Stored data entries
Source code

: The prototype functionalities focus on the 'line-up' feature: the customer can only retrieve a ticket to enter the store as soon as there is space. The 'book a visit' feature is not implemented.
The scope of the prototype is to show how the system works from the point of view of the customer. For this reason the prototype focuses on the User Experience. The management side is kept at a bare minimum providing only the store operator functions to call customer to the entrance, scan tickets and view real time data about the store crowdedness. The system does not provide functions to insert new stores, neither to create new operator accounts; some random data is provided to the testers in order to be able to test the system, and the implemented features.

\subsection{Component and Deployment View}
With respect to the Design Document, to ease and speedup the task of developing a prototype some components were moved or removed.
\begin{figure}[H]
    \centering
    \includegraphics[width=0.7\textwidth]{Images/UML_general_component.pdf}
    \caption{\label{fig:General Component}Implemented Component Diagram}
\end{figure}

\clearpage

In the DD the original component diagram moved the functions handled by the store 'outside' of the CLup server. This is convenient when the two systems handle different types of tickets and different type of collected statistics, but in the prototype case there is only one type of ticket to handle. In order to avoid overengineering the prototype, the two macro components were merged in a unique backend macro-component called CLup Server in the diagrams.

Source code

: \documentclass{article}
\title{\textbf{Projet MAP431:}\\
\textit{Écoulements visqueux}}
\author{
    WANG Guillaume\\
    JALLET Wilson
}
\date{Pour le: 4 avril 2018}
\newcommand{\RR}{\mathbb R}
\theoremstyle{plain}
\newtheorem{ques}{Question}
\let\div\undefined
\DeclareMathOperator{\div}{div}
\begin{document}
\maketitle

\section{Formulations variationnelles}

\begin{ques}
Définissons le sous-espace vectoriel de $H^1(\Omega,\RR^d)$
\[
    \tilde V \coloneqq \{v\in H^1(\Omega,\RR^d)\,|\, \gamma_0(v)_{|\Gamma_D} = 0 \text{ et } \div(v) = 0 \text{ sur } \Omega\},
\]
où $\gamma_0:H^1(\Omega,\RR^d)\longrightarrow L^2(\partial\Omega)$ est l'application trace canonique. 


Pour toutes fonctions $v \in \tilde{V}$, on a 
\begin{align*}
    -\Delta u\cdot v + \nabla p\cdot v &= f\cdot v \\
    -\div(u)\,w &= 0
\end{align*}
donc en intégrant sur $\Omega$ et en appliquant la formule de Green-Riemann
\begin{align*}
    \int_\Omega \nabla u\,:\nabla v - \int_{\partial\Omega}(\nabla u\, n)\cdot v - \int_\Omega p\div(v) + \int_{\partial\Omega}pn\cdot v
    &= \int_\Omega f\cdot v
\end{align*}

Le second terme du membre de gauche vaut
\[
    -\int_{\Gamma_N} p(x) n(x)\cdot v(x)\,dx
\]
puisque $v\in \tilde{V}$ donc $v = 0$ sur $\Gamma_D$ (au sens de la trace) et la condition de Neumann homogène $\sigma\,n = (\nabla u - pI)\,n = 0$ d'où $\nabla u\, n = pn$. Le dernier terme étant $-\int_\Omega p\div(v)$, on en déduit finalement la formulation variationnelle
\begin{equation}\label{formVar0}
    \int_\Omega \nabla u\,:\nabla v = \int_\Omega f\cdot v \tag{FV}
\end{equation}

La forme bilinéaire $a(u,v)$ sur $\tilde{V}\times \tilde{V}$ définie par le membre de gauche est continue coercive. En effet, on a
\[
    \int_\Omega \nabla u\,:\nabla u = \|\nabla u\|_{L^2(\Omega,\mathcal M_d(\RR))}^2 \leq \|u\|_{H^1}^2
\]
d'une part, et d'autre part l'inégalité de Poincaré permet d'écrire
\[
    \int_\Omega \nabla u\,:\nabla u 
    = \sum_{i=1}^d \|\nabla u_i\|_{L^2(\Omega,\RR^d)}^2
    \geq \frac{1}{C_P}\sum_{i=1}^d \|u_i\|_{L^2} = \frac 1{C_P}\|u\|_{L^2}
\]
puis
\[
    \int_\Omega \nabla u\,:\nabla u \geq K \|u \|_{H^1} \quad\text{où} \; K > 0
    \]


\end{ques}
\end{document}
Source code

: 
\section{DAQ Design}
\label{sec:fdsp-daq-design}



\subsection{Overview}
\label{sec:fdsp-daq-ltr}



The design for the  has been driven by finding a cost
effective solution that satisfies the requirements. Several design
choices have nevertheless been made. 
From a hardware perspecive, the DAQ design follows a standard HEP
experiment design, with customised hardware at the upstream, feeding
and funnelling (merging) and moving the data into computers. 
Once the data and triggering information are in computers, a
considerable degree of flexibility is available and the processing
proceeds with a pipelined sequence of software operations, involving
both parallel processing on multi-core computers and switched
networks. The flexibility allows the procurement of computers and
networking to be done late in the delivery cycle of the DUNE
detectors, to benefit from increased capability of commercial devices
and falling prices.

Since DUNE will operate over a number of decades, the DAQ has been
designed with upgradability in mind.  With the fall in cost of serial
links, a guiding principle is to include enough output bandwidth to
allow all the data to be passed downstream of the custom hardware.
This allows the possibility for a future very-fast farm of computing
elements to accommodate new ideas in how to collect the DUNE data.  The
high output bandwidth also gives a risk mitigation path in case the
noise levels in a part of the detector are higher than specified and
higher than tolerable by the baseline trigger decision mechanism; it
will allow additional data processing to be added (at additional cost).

- Your assignment:
Count every line of the data above where "trace" appears, and give the total only.

- Task result:
2